Exercise brief: Below are the records; pull every line that includes "multiple".

Material supplied:
● ● ● ● ● ● ●

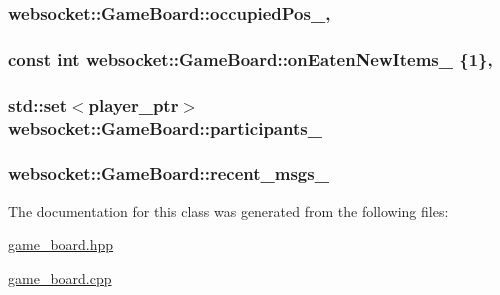 \subsubsection[{\texorpdfstring{occupied\+Pos\+\_\+}{occupiedPos_}}]{ websocket\+::\+Game\+Board\+::occupied\+Pos\+\_\+\hspace{0.3cm}{\ttfamily [static]}, {\ttfamily [private]}}\hypertarget{classwebsocket_1_1GameBoard_aca1010defacfdd0ea5f032035ce7105e}{}\label{classwebsocket_1_1GameBoard_aca1010defacfdd0ea5f032035ce7105e}
\subsubsection[{\texorpdfstring{on\+Eaten\+New\+Items\+\_\+}{onEatenNewItems_}}]{\setlength{\rightskip}{0pt plus 5cm}const int websocket\+::\+Game\+Board\+::on\+Eaten\+New\+Items\+\_\+ \{1\}\hspace{0.3cm}{\ttfamily [static]}, {\ttfamily [private]}}\hypertarget{classwebsocket_1_1GameBoard_a8fe312bcfc33ae3d624a0fdb02f40622}{}\label{classwebsocket_1_1GameBoard_a8fe312bcfc33ae3d624a0fdb02f40622}
\subsubsection[{\texorpdfstring{participants\+\_\+}{participants_}}]{\setlength{\rightskip}{0pt plus 5cm}std\+::set$<${\bf player\+\_\+ptr}$>$ websocket\+::\+Game\+Board\+::participants\+\_\+\hspace{0.3cm}{\ttfamily [private]}}\hypertarget{classwebsocket_1_1GameBoard_a49ad7c4c31e144021a4c7e12c73d0433}{}\label{classwebsocket_1_1GameBoard_a49ad7c4c31e144021a4c7e12c73d0433}
\subsubsection[{\texorpdfstring{recent\+\_\+msgs\+\_\+}{recent_msgs_}}]{ websocket\+::\+Game\+Board\+::recent\+\_\+msgs\+\_\+\hspace{0.3cm}{\ttfamily [private]}}\hypertarget{classwebsocket_1_1GameBoard_a87c11dd6d2f39fa8b0100059c27179a7}{}\label{classwebsocket_1_1GameBoard_a87c11dd6d2f39fa8b0100059c27179a7}


The documentation for this class was generated from the following files\+:\begin{DoxyCompactItemize}
\item 
\hyperlink{game__board_8hpp}{game\+\_\+board.\+hpp}\item 
\hyperlink{game__board_8cpp}{game\+\_\+board.\+cpp}\end{DoxyCompactItemize}
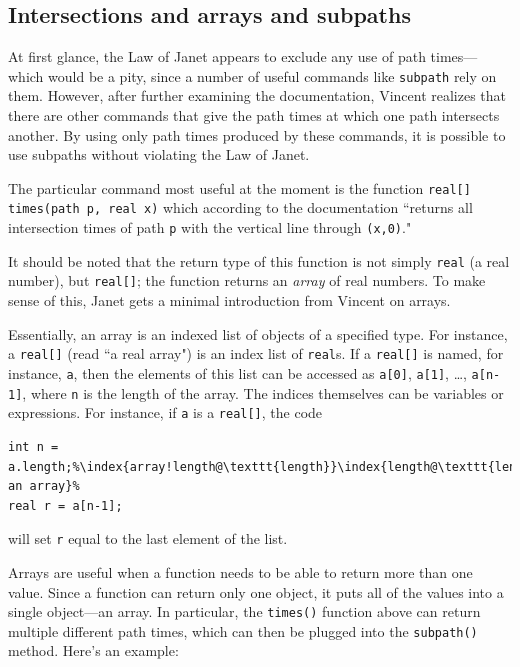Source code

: \documentclass{article}
\begin{document}
\subsection{Intersections and arrays and subpaths}
At first glance, the Law of Janet appears to exclude any use of path times---which would be 
a pity, since a number of useful commands like \verb;subpath; rely on them.  However, 
after further examining the documentation, Vincent realizes that there are other commands that 
give the path times at which one path intersects another.  By using only path times produced 
by these commands, it is possible to use subpaths without violating the Law of Janet.

The particular command most useful at the moment is 
the function \lstinline!real[] times(path p, real x)! which 
according to the documentation ``returns all intersection times of path \verb;p; with the vertical 
line through \verb;(x,0);."

It should be noted that the return type 
of this function is not simply \verb;real; (a real number), but 
\verb;real[];; 
the function returns an \emph{array} of real numbers.  To make sense of this, Janet gets a 
minimal introduction from Vincent on arrays.

Essentially, an array
is an indexed list of objects of a specified type.  For instance, a \verb;real[]; (read 
``a real array") is an index list of \verb;real;s.  If a \verb;real[]; is named, for instance, \verb;a;, then 
the elements of this list can be accessed as \verb;a[0];, \verb;a[1];, \ldots, \lstinline;a[n-1];, where \lstinline;n; 
is the length of the array.  The indices 
themselves can be variables or expressions.  For instance, 
if \lstinline;a; is a \lstinline;real[];, the code 
\begin{lstlisting}[escapechar=\%]
int n = a.length;%\index{array!length@\texttt{length}}\index{length@\texttt{length}!of an array}%
real r = a[n-1];
\end{lstlisting}
will set \verb;r; equal to the last element of the list.

Arrays are useful when a function needs to be able to return more than one value.  Since a function 
can return only one object, it puts all of the values into a single object---an array.  In particular, the 
\lstinline;times(); function above 
can return multiple different path times, which can then be plugged into 
the \lstinline;subpath(); method.  Here's an example:
\end{document}
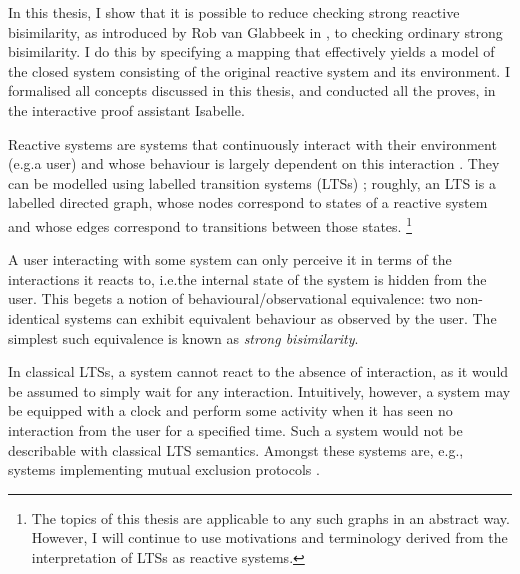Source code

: %
\begin{isabellebody}%
%
%
\isadelimtheory
%
\endisadelimtheory
%
\isatagtheory
%
\endisatagtheory
{\isafoldtheory}%
%
\isadelimtheory
%
\endisadelimtheory
%
\isadelimdocument
%
\endisadelimdocument
%
\isatagdocument
%
\isamarkuptrue%
%
\endisatagdocument
{\isafolddocument}%
%
\isadelimdocument
%
\endisadelimdocument
%
\begin{isamarkuptext}%
\label{chap:introduction}%
\end{isamarkuptext}\isamarkuptrue%
%
\begin{isamarkuptext}%
In this thesis, I show that it is possible to reduce checking strong reactive bisimilarity, as introduced by Rob van Glabbeek in \cite{rbs}, to checking ordinary strong bisimilarity. I do this by specifying a mapping that effectively yields a model of the closed system consisting of the original reactive system and its environment. 
I formalised all concepts discussed in this thesis, and conducted all the proves, in the interactive proof assistant Isabelle.

Reactive systems are systems that continuously interact with their environment (e.g.\@ a user) and whose behaviour is largely dependent on this interaction \cite{harel85}.
They can be modelled using labelled transition systems (LTSs) \cite{keller76}; roughly, an LTS is a labelled directed graph, whose nodes correspond to states of a reactive system and whose edges correspond to transitions between those states.%
\footnote{The topics of this thesis are applicable to any such graphs in an abstract way. However, I will continue to use motivations and terminology derived from the interpretation of LTSs as reactive systems.}

A user interacting with some system can only perceive it in terms of the interactions it reacts to, i.e.\@ the internal state of the system is hidden from the user. This begets a notion of behavioural/observational equivalence: two non-identical systems can exhibit equivalent behaviour as observed by the user. The simplest such equivalence is known as \emph{strong bisimilarity}.

In classical LTSs, a system cannot react to the absence of interaction, as it would be assumed to simply wait for any interaction. Intuitively, however, a system may be equipped with a clock and perform some activity when it has seen no interaction from the user for a specified time. Such a system would not be describable with classical LTS semantics. Amongst these systems are, e.g., systems implementing mutual exclusion protocols \cite{rbs}.


\end{isamarkuptext}
\end{isabellebody}
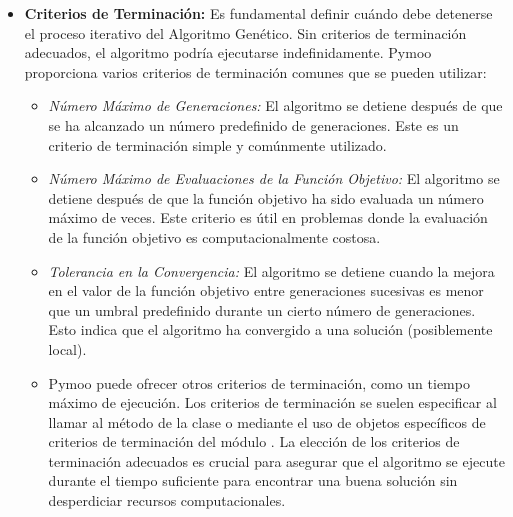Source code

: \begin{itemize}[label=\textbullet, leftmargin=*]
    \item \textbf{Criterios de Terminación:} Es fundamental definir cuándo debe detenerse el proceso iterativo del Algoritmo Genético. Sin criterios de terminación adecuados, el algoritmo podría ejecutarse indefinidamente. Pymoo proporciona varios criterios de terminación comunes que se pueden utilizar:
    \begin{itemize}[label=\textbullet, leftmargin=*] %
        \item \textit{Número Máximo de Generaciones:} El algoritmo se detiene después de que se ha alcanzado un número predefinido de generaciones. Este es un criterio de terminación simple y comúnmente utilizado.
        \item \textit{Número Máximo de Evaluaciones de la Función Objetivo:} El algoritmo se detiene después de que la función objetivo ha sido evaluada un número máximo de veces. Este criterio es útil en problemas donde la evaluación de la función objetivo es computacionalmente costosa.
        \item \textit{Tolerancia en la Convergencia:} El algoritmo se detiene cuando la mejora en el valor de la función objetivo entre generaciones sucesivas es menor que un umbral predefinido durante un cierto número de generaciones. Esto indica que el algoritmo ha convergido a una solución (posiblemente local).
        \item Pymoo puede ofrecer otros criterios de terminación, como un tiempo máximo de ejecución. Los criterios de terminación se suelen especificar al llamar al método \texttt{} de la clase \texttt{} o mediante el uso de objetos específicos de criterios de terminación del módulo \texttt{}. La elección de los criterios de terminación adecuados es crucial para asegurar que el algoritmo se ejecute durante el tiempo suficiente para encontrar una buena solución sin desperdiciar recursos computacionales.
    \end{itemize}
\end{itemize}

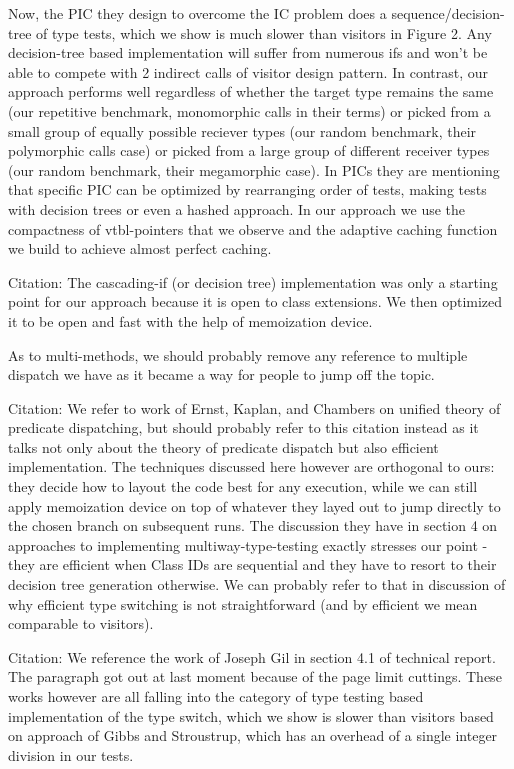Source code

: Now, the PIC they design to overcome the IC problem does a 
sequence/decision-tree of type tests, which we show is much slower than visitors 
in Figure 2. Any decision-tree based implementation will suffer from numerous 
ifs and won't be able to compete with 2 indirect calls of visitor design 
pattern.  In contrast, our approach performs well regardless of whether the 
target type remains the same (our repetitive benchmark, monomorphic calls in 
their terms) or picked from a small group of equally possible reciever types 
(our random benchmark, their polymorphic calls case) or picked from a large 
group of different receiver types (our random benchmark, their megamorphic 
case). In PICs they are mentioning that specific PIC can be optimized by 
rearranging order of tests, making tests with decision trees or even a hashed 
approach. In our approach we use the compactness of vtbl-pointers that we 
observe and the adaptive caching function we build to achieve almost perfect 
caching.

Citation\cite{Clifton:2000:MMO:353171.353181}:
The cascading-if (or decision tree) implementation was only a starting point for 
our approach because it is open to class extensions. We then optimized it to be 
open and fast with the help of memoization device.  

As to multi-methods, we should probably remove any reference to multiple 
dispatch we have as it became a way for people to jump off the topic. 

Citation\cite{Chambers:1999:EMP:320384.320407}:
We refer to work of Ernst, Kaplan, and Chambers on unified theory of predicate 
dispatching, but should probably refer to this citation instead as it talks not 
only about the theory of predicate dispatch but also efficient implementation. 
The techniques discussed here however are orthogonal to ours: they decide how to 
layout the code best for any execution, while we can still apply memoization 
device on top of whatever they layed out to jump directly to the chosen branch 
on subsequent runs. The discussion they have in section 4 on approaches to 
implementing multiway-type-testing exactly stresses our point - they are 
efficient when Class IDs are sequential and they have to resort to their 
decision tree generation otherwise. We can probably refer to that in discussion 
of why efficient type switching is not straightforward (and by efficient we mean 
comparable to visitors).

Citation\cite{PQEncoding,Zibin:2002:FAC:582419.582434}:
We reference the work of Joseph Gil in section 4.1 of technical report. The 
paragraph got out at last moment because of the page limit cuttings. These works 
however are all falling into the category of type testing based implementation 
of the type switch, which we show is slower than visitors based on approach of 
Gibbs and Stroustrup, which has an overhead of a single integer division in our 
tests.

● ● ● ● ● ● ●

Answer to this problem:
can return multiple different path times, which can then be plugged into 
As to multi-methods, we should probably remove any reference to multiple 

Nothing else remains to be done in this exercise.